Reproduce every entry exactly, without alteration.

• EXERCISE MATERIAL
== Segment start ==
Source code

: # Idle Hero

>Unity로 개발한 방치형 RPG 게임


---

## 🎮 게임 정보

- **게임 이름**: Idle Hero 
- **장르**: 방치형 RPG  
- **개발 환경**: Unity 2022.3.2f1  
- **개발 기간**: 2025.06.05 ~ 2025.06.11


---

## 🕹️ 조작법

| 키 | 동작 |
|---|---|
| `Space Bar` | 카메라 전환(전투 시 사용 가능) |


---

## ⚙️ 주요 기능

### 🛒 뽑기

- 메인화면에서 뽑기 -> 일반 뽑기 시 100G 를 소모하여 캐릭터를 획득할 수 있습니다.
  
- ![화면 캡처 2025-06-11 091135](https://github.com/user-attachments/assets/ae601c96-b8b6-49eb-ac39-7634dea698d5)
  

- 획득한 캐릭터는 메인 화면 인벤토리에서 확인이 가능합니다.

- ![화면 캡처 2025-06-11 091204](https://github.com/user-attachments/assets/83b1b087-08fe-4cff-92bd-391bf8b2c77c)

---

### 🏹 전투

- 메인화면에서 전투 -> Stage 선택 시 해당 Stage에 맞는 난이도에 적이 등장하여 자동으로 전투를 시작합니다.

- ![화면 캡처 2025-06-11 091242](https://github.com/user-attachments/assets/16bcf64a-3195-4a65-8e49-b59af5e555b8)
== Segment end ==
• REPLY TO THE EXERCISE
Source code

: # Idle Hero

>Unity로 개발한 방치형 RPG 게임


---

## 🎮 게임 정보

- **게임 이름**: Idle Hero 
- **장르**: 방치형 RPG  
- **개발 환경**: Unity 2022.3.2f1  
- **개발 기간**: 2025.06.05 ~ 2025.06.11


---

## 🕹️ 조작법

| 키 | 동작 |
|---|---|
| `Space Bar` | 카메라 전환(전투 시 사용 가능) |


---

## ⚙️ 주요 기능

### 🛒 뽑기

- 메인화면에서 뽑기 -> 일반 뽑기 시 100G 를 소모하여 캐릭터를 획득할 수 있습니다.
  
- ![화면 캡처 2025-06-11 091135](https://github.com/user-attachments/assets/ae601c96-b8b6-49eb-ac39-7634dea698d5)
  

- 획득한 캐릭터는 메인 화면 인벤토리에서 확인이 가능합니다.

- ![화면 캡처 2025-06-11 091204](https://github.com/user-attachments/assets/83b1b087-08fe-4cff-92bd-391bf8b2c77c)

---

### 🏹 전투

- 메인화면에서 전투 -> Stage 선택 시 해당 Stage에 맞는 난이도에 적이 등장하여 자동으로 전투를 시작합니다.

- ![화면 캡처 2025-06-11 091242](https://github.com/user-attachments/assets/16bcf64a-3195-4a65-8e49-b59af5e555b8)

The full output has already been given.